The two-word caption of today’s column may need a footnote at the outset. Even as the intended meaning of the words may become clear in the lines to follow, the first word is about the rate at which the country’s headcount is increasing from a given year to the next and the second is about the actual number added to the headcount in the year of reckoning. Having set the platform for taking up the various relevant issues concerning the land’s population, one is obliged to start with the questions a) Is the country more populous than its resources that support life also of all other forms, including the denizens of the forest, the winged species, water-borne fauna and the so-called strays? and b) Is the rate (estimated by demographers) of current annual addition high enough to worsen the land’s economic health in foreseeable future? These questions have not only been discussed in various forums and answered in two diametrically opposite ways in the not too distant past, even as the rate of increase in the country’s headcount has been made out in some circles as OK and there are no clues on the action needed to hold both the rate and the annual increment of the headcount in check. The views available on record oscillate between optimism at one extreme and pessimism at the other.
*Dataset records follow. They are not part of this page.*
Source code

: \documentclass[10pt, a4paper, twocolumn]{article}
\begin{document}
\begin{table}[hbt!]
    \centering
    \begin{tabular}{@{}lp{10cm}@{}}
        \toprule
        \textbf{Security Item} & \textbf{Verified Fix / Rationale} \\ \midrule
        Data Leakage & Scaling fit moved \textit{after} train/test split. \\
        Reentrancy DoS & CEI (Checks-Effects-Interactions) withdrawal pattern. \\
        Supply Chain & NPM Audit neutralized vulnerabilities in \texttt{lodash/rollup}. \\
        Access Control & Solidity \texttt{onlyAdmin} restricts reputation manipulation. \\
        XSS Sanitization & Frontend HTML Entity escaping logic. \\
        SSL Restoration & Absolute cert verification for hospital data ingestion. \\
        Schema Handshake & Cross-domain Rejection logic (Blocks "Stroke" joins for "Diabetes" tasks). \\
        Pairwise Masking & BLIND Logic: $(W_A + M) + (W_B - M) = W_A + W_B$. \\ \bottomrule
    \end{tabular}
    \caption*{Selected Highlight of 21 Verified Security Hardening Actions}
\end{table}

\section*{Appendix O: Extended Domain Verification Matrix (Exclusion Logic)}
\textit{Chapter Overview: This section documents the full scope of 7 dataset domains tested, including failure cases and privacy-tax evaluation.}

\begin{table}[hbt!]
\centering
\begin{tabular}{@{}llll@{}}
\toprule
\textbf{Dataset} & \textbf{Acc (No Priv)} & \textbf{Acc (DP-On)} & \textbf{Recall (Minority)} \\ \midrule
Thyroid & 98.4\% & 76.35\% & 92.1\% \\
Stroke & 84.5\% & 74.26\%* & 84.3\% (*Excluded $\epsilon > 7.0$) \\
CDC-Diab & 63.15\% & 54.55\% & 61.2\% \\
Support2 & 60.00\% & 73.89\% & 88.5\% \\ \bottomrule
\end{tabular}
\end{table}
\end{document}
India being a land hosting people numerically on the cusp of 1.5 billion that fall into different classifications on well-known identities of faiths, tongues, ethnicity, creeds, cults, literacy levels and economic status, one has to take maximum care in raising the delicate issue of which of these identities is to be singled out for not falling in line with the nationally important task of moving towards an inclusive society, as often mentioned by the top brass in the government.
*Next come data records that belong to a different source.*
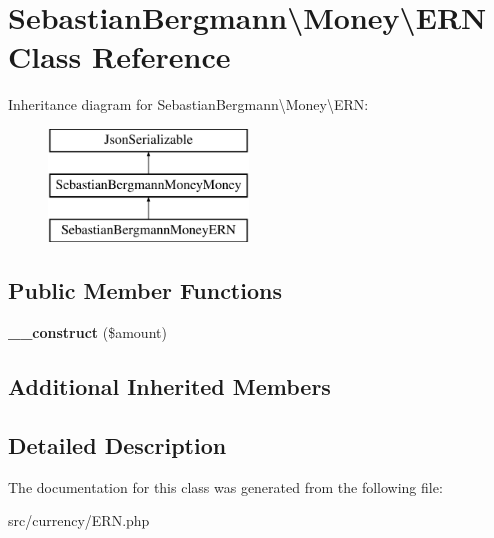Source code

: \hypertarget{classSebastianBergmann_1_1Money_1_1ERN}{}\section{Sebastian\+Bergmann\textbackslash{}Money\textbackslash{}E\+R\+N Class Reference}
\label{classSebastianBergmann_1_1Money_1_1ERN}
Inheritance diagram for Sebastian\+Bergmann\textbackslash{}Money\textbackslash{}E\+R\+N\+:\begin{figure}[H]
\begin{center}
\leavevmode
\includegraphics[height=3.000000cm]{classSebastianBergmann_1_1Money_1_1ERN}
\end{center}
\end{figure}
\subsection*{Public Member Functions}
\begin{DoxyCompactItemize}
\item 
\hypertarget{classSebastianBergmann_1_1Money_1_1ERN_a1b6cde8a2b1f50cf772aaef96836c38c}{}{\bfseries \+\_\+\+\_\+construct} (\$amount)\label{classSebastianBergmann_1_1Money_1_1ERN_a1b6cde8a2b1f50cf772aaef96836c38c}

\end{DoxyCompactItemize}
\subsection*{Additional Inherited Members}


\subsection{Detailed Description}


The documentation for this class was generated from the following file\+:\begin{DoxyCompactItemize}
\item 
src/currency/E\+R\+N.\+php\end{DoxyCompactItemize}
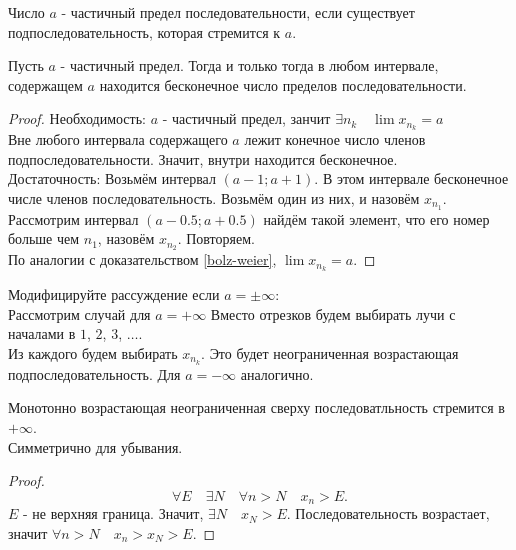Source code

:\documentclass[11pt, oneside]{article}   	%
\begin{document}
    \begin{definition}
        Число $a$ - частичный предел последовательности, если существует подпоследовательность, которая стремится к $a$.\\
    \end{definition}
    \begin{theorem}
        Пусть $a$ - частичный предел. Тогда и только тогда в любом интервале, содержащем $a$ находится бесконечное число пределов последовательности.
        \begin{proof}
            Необходимость:
                $a$ - частичный предел, занчит $\exists{n_k}\quad \lim x_{n_k} = a$\\
                Вне любого интервала содержащего $a$ лежит конечное число членов подпоследовательности. Значит, внутри находится бесконечное.\\
            Достаточность:
            Возьмём интервал $\left( a-1; a+1 \right) $. В этом интервале бесконечное числе членов последовательность. Возьмём один из них, и назовём $x_{n_1}$.\\
            Рассмотрим интервал $\left( a-0.5; a+0.5\right) $ найдём такой элемент, что его номер больше чем $n_1$, назовём $x_{n_2}$. Повторяем.\\
        По аналогии с доказательством \ref{bolz-weier}, $\lim x_{n_k} = a$.
        \end{proof}
        \begin{problem}
            Модифицируйте рассуждение если $a=\pm\infty$:\\
            Рассмотрим случай для $a=+\infty$
            Вместо отрезков будем выбирать лучи с началами в $1$,  $2$,  $3$,  $\ldots$.\\
            Из каждого будем выбирать $x_{n_k}$. Это будет неограниченная возрастающая подпоследовательность. Для $a=-\infty$ аналогично.
        \end{problem}
    \end{theorem}
    \begin{tlemma}\label{monolim}
        Монотонно возрастающая неограниченная сверху последоватльность стремится в $+\infty$.\\
        Симметрично для убывания.\\
        \begin{proof}
            \[ \forall{E}\quad \exists{N}\quad \forall{n>N}\quad x_n>E .\]
            $E$ - не верхняя граница. Значит, $\exists{N}\quad x_N > E$. Последовательность возрастает, значит $\forall{n > N}\quad x_n > x_N > E$. 
        \end{proof}
    \end{tlemma}
\end{document}
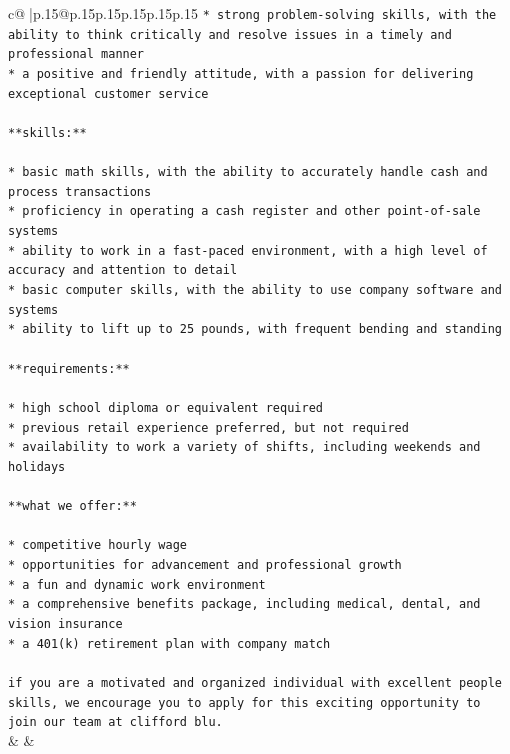 \documentclass{article}
\begin{document}
{\begin{supertabular}{c@{$\;$}|p{.15\linewidth}@{}p{.15\linewidth}p{.15\linewidth}p{.15\linewidth}p{.15\linewidth}p{.15\linewidth}}
{{{\texttt{* strong problem{-}solving skills, with the ability to think critically and resolve issues in a timely and professional manner} \\
\texttt{* a positive and friendly attitude, with a passion for delivering exceptional customer service} \\
\\ 
\texttt{**skills:**} \\
\\ 
\texttt{* basic math skills, with the ability to accurately handle cash and process transactions} \\
\texttt{* proficiency in operating a cash register and other point{-}of{-}sale systems} \\
\texttt{* ability to work in a fast{-}paced environment, with a high level of accuracy and attention to detail} \\
\texttt{* basic computer skills, with the ability to use company software and systems} \\
\texttt{* ability to lift up to 25 pounds, with frequent bending and standing} \\
\\ 
\texttt{**requirements:**} \\
\\ 
\texttt{* high school diploma or equivalent required} \\
\texttt{* previous retail experience preferred, but not required} \\
\texttt{* availability to work a variety of shifts, including weekends and holidays} \\
\\ 
\texttt{**what we offer:**} \\
\\ 
\texttt{* competitive hourly wage} \\
\texttt{* opportunities for advancement and professional growth} \\
\texttt{* a fun and dynamic work environment} \\
\texttt{* a comprehensive benefits package, including medical, dental, and vision insurance} \\
\texttt{* a 401(k) retirement plan with company match} \\
\\ 
\texttt{if you are a motivated and organized individual with excellent people skills, we encourage you to apply for this exciting opportunity to join our team at clifford blu.} \\
            }
        }
    }
    & & \\ \\


\end{supertabular}}
\end{document}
First and foremost, it is incongruent to ask any or every family at large, particularly the newly-weds, not to beget children ostensibly to arrest the country’s current population expansion. One is prompted to cite the Kannada idiom Hanihani goodidare halla…(which translates to: Little drops of water makes a mighty ocean) in the context of the simple phenomenon of each family’s progeny contributes to the land’s total mass of headcount. Now, coming straight to the issue of addressing the goal of restraining the steadily enlarging expansion of the country’s population, one has no option except to say that the message is lost on the people at large, given the various well-marked demands of different sections of the land’s diaspora based on their distinct identity, particularly the faith-driven identity.
The foregoing narrative including the point that the imperatives of generously procreating is not convincing to sections of one or the other faith in the land merits greater attention on one more count, namely, one out of 70 births yields a twin, according to a report. Thus, the compulsions of restricting increment in the land’s population applies to everybody in general and nobody in particular.